(Stored data entries)
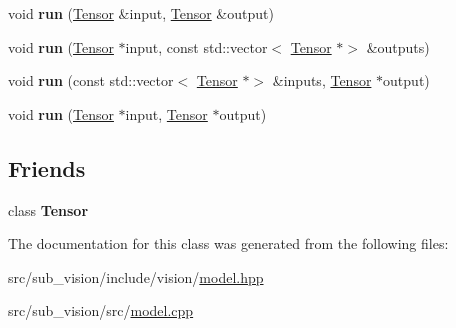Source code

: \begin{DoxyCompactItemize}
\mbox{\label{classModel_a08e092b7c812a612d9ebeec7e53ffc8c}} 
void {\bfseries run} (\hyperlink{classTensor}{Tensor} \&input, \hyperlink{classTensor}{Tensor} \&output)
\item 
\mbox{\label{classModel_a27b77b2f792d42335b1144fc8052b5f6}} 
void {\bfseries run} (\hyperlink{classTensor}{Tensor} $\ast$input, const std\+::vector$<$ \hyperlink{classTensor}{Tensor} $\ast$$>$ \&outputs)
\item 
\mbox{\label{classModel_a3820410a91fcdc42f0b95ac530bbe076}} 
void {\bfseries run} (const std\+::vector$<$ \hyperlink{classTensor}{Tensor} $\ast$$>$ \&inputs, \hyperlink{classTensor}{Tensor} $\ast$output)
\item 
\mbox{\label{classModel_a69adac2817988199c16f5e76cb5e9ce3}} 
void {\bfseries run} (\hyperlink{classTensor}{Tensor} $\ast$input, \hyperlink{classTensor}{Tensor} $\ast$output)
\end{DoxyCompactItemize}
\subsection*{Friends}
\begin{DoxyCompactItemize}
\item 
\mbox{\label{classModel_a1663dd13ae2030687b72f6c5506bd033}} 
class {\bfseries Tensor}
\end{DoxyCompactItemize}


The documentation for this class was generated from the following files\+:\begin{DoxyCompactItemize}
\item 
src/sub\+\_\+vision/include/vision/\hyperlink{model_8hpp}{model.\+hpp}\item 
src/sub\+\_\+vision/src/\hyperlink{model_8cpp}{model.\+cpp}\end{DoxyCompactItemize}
---
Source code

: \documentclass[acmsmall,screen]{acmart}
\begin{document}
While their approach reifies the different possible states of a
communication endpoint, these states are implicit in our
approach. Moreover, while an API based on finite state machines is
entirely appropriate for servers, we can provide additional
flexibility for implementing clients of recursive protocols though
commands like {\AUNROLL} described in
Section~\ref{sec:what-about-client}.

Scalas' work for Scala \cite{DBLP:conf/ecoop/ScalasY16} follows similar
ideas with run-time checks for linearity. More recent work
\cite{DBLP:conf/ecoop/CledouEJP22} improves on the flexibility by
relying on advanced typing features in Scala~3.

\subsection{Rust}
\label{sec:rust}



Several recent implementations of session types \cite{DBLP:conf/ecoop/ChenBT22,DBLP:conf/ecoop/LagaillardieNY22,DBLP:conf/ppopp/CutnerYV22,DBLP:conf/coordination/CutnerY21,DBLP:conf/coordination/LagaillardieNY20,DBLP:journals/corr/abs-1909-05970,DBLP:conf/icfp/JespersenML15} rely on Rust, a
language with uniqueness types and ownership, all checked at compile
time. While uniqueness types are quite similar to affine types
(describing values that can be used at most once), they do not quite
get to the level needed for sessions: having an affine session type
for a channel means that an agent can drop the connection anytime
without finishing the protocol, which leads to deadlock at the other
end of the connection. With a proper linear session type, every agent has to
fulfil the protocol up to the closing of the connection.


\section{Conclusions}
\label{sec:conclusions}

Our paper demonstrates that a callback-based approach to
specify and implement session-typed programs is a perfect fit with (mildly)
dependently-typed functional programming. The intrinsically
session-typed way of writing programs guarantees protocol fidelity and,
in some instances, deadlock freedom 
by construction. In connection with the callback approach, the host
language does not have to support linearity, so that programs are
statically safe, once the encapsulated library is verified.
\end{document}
--
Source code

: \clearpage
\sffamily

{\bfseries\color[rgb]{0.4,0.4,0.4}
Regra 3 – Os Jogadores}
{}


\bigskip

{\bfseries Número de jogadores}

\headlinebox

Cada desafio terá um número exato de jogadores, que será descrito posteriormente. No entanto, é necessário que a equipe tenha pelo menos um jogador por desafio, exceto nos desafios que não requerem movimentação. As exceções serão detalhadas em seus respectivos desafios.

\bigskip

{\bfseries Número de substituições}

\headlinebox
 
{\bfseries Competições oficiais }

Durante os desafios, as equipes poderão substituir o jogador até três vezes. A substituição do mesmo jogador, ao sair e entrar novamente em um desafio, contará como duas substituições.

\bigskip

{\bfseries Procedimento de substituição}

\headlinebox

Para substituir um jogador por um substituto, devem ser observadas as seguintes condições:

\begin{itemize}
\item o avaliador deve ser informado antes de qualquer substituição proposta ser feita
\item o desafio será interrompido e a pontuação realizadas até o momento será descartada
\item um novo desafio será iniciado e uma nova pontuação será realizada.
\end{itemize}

> _AIM OF THE EXERCISE_
If a line in the data holds the word "mbox", count it, then state the total alone.

> _ANSWER FOR THE TASK_
5